Stored data:
=== Section Start ===

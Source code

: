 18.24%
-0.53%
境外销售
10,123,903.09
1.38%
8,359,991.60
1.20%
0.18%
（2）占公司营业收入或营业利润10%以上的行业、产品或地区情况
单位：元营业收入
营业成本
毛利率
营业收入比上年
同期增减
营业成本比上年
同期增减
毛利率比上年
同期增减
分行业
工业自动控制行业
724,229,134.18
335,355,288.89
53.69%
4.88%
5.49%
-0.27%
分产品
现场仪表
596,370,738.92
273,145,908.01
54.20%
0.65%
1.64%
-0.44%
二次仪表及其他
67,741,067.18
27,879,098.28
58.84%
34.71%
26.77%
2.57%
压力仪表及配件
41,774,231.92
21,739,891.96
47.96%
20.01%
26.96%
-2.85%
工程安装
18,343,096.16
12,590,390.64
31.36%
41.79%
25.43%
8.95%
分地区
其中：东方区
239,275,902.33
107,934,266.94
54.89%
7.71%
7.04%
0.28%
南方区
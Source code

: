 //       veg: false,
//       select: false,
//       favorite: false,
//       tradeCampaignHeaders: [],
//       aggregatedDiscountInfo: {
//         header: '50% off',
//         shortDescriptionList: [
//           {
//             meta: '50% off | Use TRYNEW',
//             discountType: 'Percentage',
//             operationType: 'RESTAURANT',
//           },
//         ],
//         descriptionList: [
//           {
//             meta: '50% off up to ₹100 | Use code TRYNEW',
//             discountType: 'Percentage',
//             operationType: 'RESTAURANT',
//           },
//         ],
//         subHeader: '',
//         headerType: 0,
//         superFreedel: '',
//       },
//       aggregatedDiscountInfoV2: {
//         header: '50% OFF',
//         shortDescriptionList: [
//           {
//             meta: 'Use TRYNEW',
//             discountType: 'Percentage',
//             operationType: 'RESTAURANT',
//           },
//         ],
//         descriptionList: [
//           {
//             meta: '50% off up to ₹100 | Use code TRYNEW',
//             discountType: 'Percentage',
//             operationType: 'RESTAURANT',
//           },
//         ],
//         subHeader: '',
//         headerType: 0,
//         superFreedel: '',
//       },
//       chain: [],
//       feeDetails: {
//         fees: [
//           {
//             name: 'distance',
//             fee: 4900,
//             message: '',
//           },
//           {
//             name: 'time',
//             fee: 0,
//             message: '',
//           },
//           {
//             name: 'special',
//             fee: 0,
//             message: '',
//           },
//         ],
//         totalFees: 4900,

=== Section End ===
=== Section Start ===

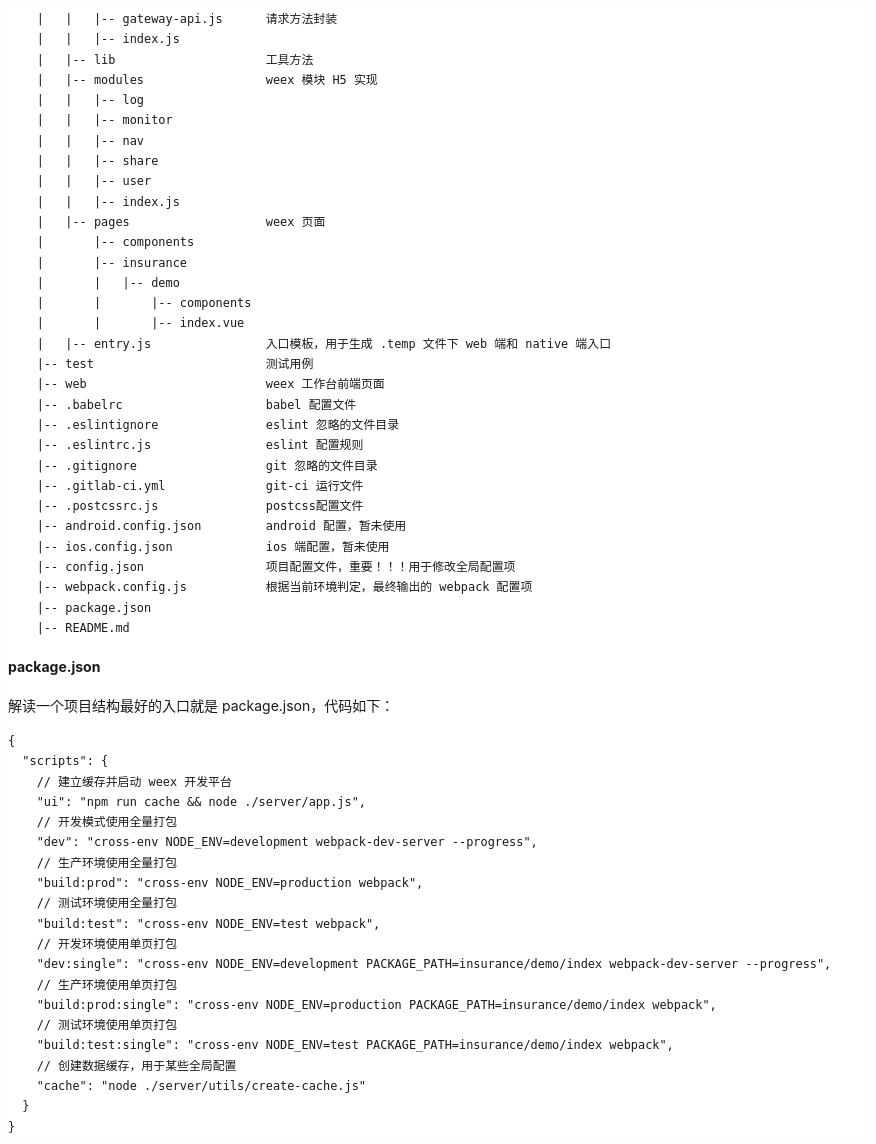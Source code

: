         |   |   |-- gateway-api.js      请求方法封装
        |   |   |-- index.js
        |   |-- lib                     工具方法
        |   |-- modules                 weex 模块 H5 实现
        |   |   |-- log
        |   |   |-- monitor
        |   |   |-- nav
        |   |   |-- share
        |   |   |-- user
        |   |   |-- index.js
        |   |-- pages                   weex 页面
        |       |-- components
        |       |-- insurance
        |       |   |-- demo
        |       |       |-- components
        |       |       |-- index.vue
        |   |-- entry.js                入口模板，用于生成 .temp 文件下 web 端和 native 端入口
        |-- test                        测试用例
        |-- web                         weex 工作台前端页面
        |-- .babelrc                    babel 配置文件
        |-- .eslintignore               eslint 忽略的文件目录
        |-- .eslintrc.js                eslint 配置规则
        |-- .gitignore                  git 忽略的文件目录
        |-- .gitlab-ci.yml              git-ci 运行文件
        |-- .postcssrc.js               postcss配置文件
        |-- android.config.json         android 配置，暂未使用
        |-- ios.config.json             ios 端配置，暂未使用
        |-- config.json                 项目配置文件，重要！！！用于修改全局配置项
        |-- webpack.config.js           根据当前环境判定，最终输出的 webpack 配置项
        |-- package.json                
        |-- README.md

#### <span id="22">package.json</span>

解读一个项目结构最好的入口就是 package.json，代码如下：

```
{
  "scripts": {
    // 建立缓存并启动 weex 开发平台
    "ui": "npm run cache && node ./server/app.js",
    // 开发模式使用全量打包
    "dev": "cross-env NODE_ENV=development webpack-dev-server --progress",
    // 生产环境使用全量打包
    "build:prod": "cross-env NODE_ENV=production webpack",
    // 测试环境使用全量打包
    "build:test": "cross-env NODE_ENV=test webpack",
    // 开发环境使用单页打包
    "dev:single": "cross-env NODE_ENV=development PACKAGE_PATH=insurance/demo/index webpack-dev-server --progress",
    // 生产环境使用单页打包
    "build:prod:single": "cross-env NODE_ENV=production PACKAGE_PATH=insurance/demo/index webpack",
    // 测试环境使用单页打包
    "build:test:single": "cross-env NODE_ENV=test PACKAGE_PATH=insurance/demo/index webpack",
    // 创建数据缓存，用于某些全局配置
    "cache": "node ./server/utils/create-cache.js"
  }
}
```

=== Section End ===
=== Section Start ===

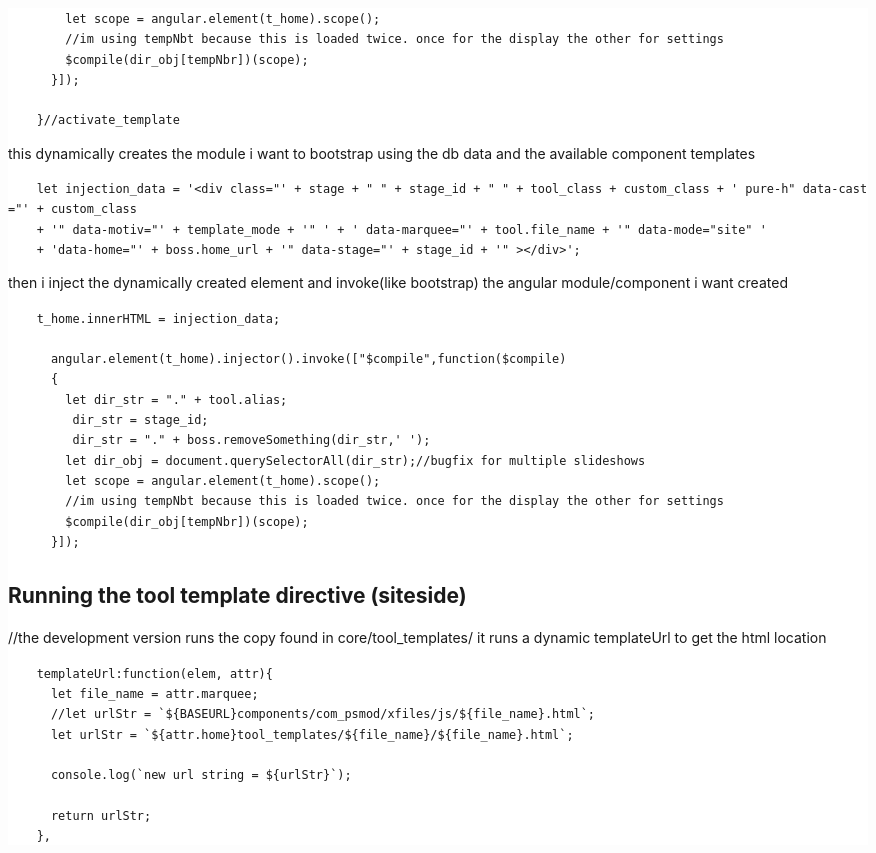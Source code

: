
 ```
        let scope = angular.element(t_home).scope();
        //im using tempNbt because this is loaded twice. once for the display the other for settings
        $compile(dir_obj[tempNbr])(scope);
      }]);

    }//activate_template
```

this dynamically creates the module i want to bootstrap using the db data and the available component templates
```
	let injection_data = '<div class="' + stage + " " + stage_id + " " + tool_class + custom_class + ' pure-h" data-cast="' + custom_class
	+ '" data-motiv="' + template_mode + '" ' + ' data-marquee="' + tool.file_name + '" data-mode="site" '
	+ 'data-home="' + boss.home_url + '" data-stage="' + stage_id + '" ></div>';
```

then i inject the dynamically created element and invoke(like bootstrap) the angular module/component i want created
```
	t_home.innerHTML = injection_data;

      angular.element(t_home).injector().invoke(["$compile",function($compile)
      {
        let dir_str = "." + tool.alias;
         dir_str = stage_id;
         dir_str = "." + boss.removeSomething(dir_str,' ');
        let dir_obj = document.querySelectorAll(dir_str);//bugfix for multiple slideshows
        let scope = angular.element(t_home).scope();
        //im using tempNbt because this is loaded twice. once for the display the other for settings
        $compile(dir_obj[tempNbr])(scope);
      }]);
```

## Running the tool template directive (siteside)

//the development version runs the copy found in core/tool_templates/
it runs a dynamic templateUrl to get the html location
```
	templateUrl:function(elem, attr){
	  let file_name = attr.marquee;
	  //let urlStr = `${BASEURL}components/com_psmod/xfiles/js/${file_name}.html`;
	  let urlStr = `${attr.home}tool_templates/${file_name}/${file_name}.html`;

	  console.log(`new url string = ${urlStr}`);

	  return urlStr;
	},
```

=== Section End ===

Exercise:
Within this data, count the lines that include the string "dynamically" and write the number with nothing else.

Written solution:
2